Rowan Varty (right), playing in his ninth Hong Kong Sevens, will have to wait at least another year before fulfilling his dream of competing for Hong Kong on the HSBC Sevens World Series. Photos: Power Sport Images for HKRFU.

Rowan Varty (right), playing in his ninth Hong Kong Sevens, will have to wait at least another year before fulfilling his dream of competing for Hong Kong on the HSBC Sevens World Series. Photos: Power Sport Images for HKRFU.
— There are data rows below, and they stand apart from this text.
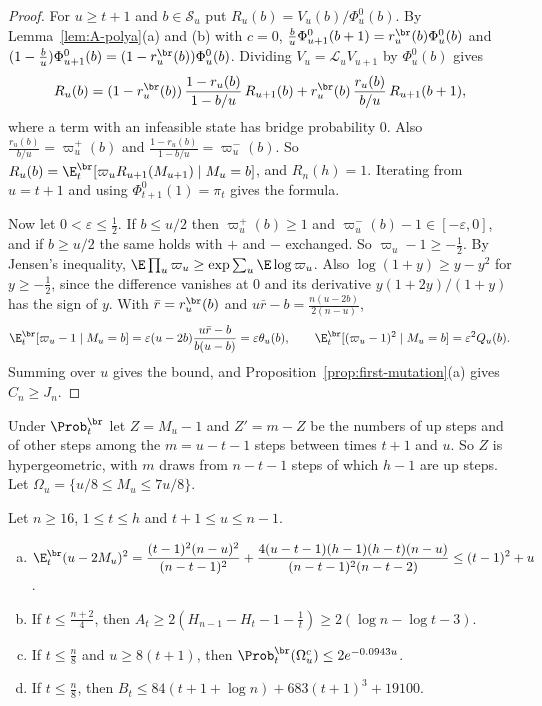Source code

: \begin{proof}
For $u\ge t+1$ and $b\in\mathcal S_u$ put $R_u(b)=V_u(b)/\Phi^0_u(b)$. By
Lemma~\ref{lem:A-polya}(a) and (b) with $c=0$,
$\frac bu\Phi^0_{u+1}(b+1)=r^{\br}_u(b)\Phi^0_u(b)$ and
$(1-\frac bu)\Phi^0_{u+1}(b)=(1-r^{\br}_u(b))\Phi^0_u(b)$. Dividing
$V_u=\mathcal L_uV_{u+1}$ by $\Phi^0_u(b)$ gives
\[
 R_u(b)=(1-r^{\br}_u(b))\,\frac{1-r_u(b)}{1-b/u}\,R_{u+1}(b)
 +r^{\br}_u(b)\,\frac{r_u(b)}{b/u}\,R_{u+1}(b+1),
\]
where a term with an infeasible state has bridge probability 0. Also
$\frac{r_u(b)}{b/u}=\varpi^+_u(b)$ and
$\frac{1-r_u(b)}{1-b/u}=\varpi^-_u(b)$. So
$R_u(b)=\E^{\br}_t[\varpi_uR_{u+1}(M_{u+1})\mid M_u=b]$, and $R_n(h)=1$.
Iterating from $u=t+1$ and using $\Phi^0_{t+1}(1)=\pi_t$ gives the formula.

Now let $0<\varepsilon\le\frac12$. If $b\le u/2$ then $\varpi^+_u(b)\ge1$
and $\varpi^-_u(b)-1\in[-\varepsilon,0]$, and if $b\ge u/2$ the same holds
with $+$ and $-$ exchanged. So $\varpi_u-1\ge-\frac12$. By Jensen's
inequality, $\E\prod_u\varpi_u\ge\exp\sum_u\E\log\varpi_u$. Also
$\log(1+y)\ge y-y^2$ for $y\ge-\frac12$, since the difference vanishes at 0
and its derivative $y(1+2y)/(1+y)$ has the sign of $y$. With
$\bar r=r^{\br}_u(b)$ and $u\bar r-b=\frac{n(u-2b)}{2(n-u)}$,
\[
 \E^{\br}_t[\varpi_u-1\mid M_u=b]=\varepsilon(u-2b)\frac{u\bar r-b}{b(u-b)}
 =\varepsilon\theta_u(b),\qquad
 \E^{\br}_t[(\varpi_u-1)^2\mid M_u=b]=\varepsilon^2Q_u(b).
\]
Summing over $u$ gives the bound, and
Proposition~\ref{prop:first-mutation}(a) gives $C_n\ge J_n$.
\end{proof}

Under $\Prob^{\br}_t$ let $Z=M_u-1$ and $Z'=m-Z$ be the numbers of up steps
and of other steps among the $m=u-t-1$ steps between times $t+1$ and $u$. So
$Z$ is hypergeometric, with $m$ draws from $n-t-1$ steps of which $h-1$ are
up steps. Let $\Omega_u=\{u/8\le M_u\le7u/8\}$.

\begin{lemma}\label{lem:A-AB}
Let $n\ge16$, $1\le t\le h$ and $t+1\le u\le n-1$.
\begin{enumerate}[(a)]
\item $\displaystyle\E^{\br}_t(u-2M_u)^2=\frac{(t-1)^2(n-u)^2}{(n-t-1)^2}
+\frac{4(u-t-1)(h-1)(h-t)(n-u)}{(n-t-1)^2(n-t-2)}\le(t-1)^2+u$.
\item If $t\le\frac{n+2}4$, then
$A_t\ge2(H_{n-1}-H_t-1-\frac1t)\ge2(\log n-\log t-3)$.
\item If $t\le\frac n8$ and $u\ge8(t+1)$, then
$\Prob^{\br}_t(\Omega_u^c)\le2e^{-0.0943u}$.
\item If $t\le\frac n8$, then $B_t\le84(t+1+\log n)+683(t+1)^3+19100$.
\end{enumerate}
\end{lemma}

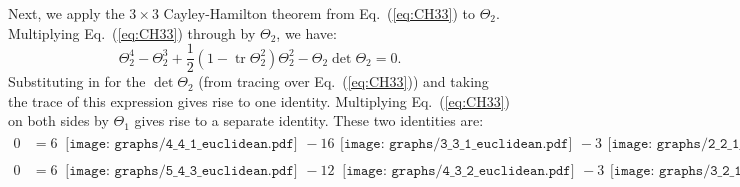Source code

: \documentclass[aps,prd,floatfix,preprintnumbers,twocolumn,groupedaddress,nofootinbib,longbibliography,10pt]{revtex4-1}
\DeclareMathOperator{\tr}{tr}
\DeclareRobustCommand{\Eq}[1]{Eq.~(\ref{#1})}
\begin{document}
Next, we apply the $3\times3$ Cayley-Hamilton theorem from \Eq{eq:CH33} to $\Theta_2$.
%
Multiplying \Eq{eq:CH33} through by $\Theta_2$, we have:
\begin{equation}
\Theta_2^4 - \Theta_2^3 + \frac12(1 - \tr\Theta_2^2)\Theta_2^2 - \Theta_2\det \Theta_2 = 0.
\end{equation}
%
Substituting in for the $\det\Theta_2$ (from tracing over \Eq{eq:CH33}) and taking the trace of this expression gives rise to one identity.
%
Multiplying \Eq{eq:CH33} on both sides by $\Theta_1$ gives rise to a separate identity.
%
These two identities are:
\begin{align}\label{eq:sphid1}
0 &=6\, \begin{gathered}\texttt{[image: graphs/4\_4\_1\_euclidean.pdf]}\end{gathered}
 - 16 \begin{gathered}\texttt{[image: graphs/3\_3\_1\_euclidean.pdf]}\end{gathered}
- 3\begin{gathered}\texttt{[image: graphs/2\_2\_1\_euclidean.pdf]}\end{gathered}\begin{gathered}\texttt{[image: graphs/2\_2\_1\_euclidean.pdf]}\end{gathered}
+ 24 \begin{gathered}\texttt{[image: graphs/2\_2\_1\_euclidean.pdf]}\end{gathered} - 16, \\
0 & = 6\, \begin{gathered}\texttt{[image: graphs/5\_4\_3\_euclidean.pdf]}\end{gathered}
- 12\, \begin{gathered}\texttt{[image: graphs/4\_3\_2\_euclidean.pdf]}\end{gathered}
- 3  \begin{gathered}\texttt{[image: graphs/3\_2\_1\_euclidean.pdf]}\end{gathered}\begin{gathered}\texttt{[image: graphs/2\_2\_1\_euclidean.pdf]}\end{gathered}
-2  \begin{gathered}\texttt{[image: graphs/3\_3\_1\_euclidean.pdf]}\end{gathered}\begin{gathered}\texttt{[image: graphs/2\_1\_1\_euclidean.pdf]}\end{gathered}

\end{align}
\end{document}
March 30, 2014: Japan will carry Asia’s hopes of a core team on the 2014/15 HSBC Sevens World Series after Italy upset hosts Hong Kong 12-0 in the second semi-final at the 12-team qualifier, which is being held as part of the Cathay Pacific / HSBC Hong Kong Sevens.

 

Japan earlier edged Russia 19-14 through a sudden-death try by Kosuke Hashino to complete a spirited fightback, having been being 14-0 down within six minutes before drawing 14-14 after regulation time.

 

Hong Kong had comfortably defeated Italy 19-0 in Saturday’s final pool match and the hosts were hot favourites against the European side, who weren’t rated among the qualifying competition’s top contenders before the event.

 

The game was even and scoreless until the end of the first half, when Hong Kong winger Salom Yiu Kam-shing failed to catch a pass and the ball spilled to Italy, who counterattacked and eventually scored through Fabrizio Sepe, despite covering tackles by Alex McQueen and Max Woodward.

 

Steven Bortolussi converted to put Italy 7-0 up at the break and Hong Kong coach Gareth Baber sent on flier Tom McQueen for Yiu at half-time. However, even the support of a raucous crowd at a packed Hong Kong Stadium couldn’t lift a tired-looking Hong Kong side and Sepe scored his second try midway through the second half to effectively secure the tie.

 

Hong Kong flyhalf Ben Rimene feels the pain of a semi-final exit.

Hong Kong flyhalf Ben Rimene feels the pain of a semi-final defeat to unfancied Italy.

“I’m obviously disappointed with the way we’ve gone out. The players are desperately disappointed. You’re always desperately disappointed whenever you lose a game,” said Baber, a former Wales Sevens scrumhalf and head coach.

 

“Yesterday, we got our heads up and we were into the game very quickly. Today, we took a while to get into it and that probably played into Italy’s hands. In fairness to Italy, they were very aggressive in the contact area and that probably turned the game.”

 

The Welshman also said some of his players made some poor decisions, specifically of stepping inside into the contact area rather than backing themselves in the open spaces on the outside.

 

“We were slightly off game plan, taking the ball back into them a couple of times too much, which we didn’t need to do and that gave them the opportunity to frustrate us,” he said.

 

Baber said his side were yet to find consistency from game to game, as well as the ability to raise their performance in crucial periods and matches.

 

“We played some good ones, but as I said before the tournament, we’ve got to find consistency,” he said. “We had it on two or three occasions this weekend, but we didn’t have it enough when it came to the top end.”

 

Japan, arguably the pre-tournament favourites to earn a place on next season’s Word Series, also looked in danger of a shock exit when they found themselves 14-0 down after six minutes against Russia.

 

After Vladislav Lazarenko put Russia ahead, Japan looked set to equalise when Yoshikazu Fujita – one of two wingers recruited from Japan’s 15s teams – sprinted towards the left corner with a try beckoning. However, the winger inexplicably turned inside and his attempted pass to a teammate was intercepted and a rapid counterattack resulted in Evgeney Nepeyvoda scoring at the other end.

 

Lomano Lemeki, whose missed tackle led to Russia’s first try, made up for it with an individual effort just before half-time, as the skilful hooker broke from inside his own half to score before captain Katsuyuki Sakai converted to make it 14-7.

 

Japan’s second-half pressure eventually paid off as big centre Lote Tuqiri, moved to hooker after the break, broke through and almost reached the posts before skilfully offloading in a tackle to substitute Yusaku Kuwazuru, who touched down before Sakai’s nerveless conversion forced sudden death.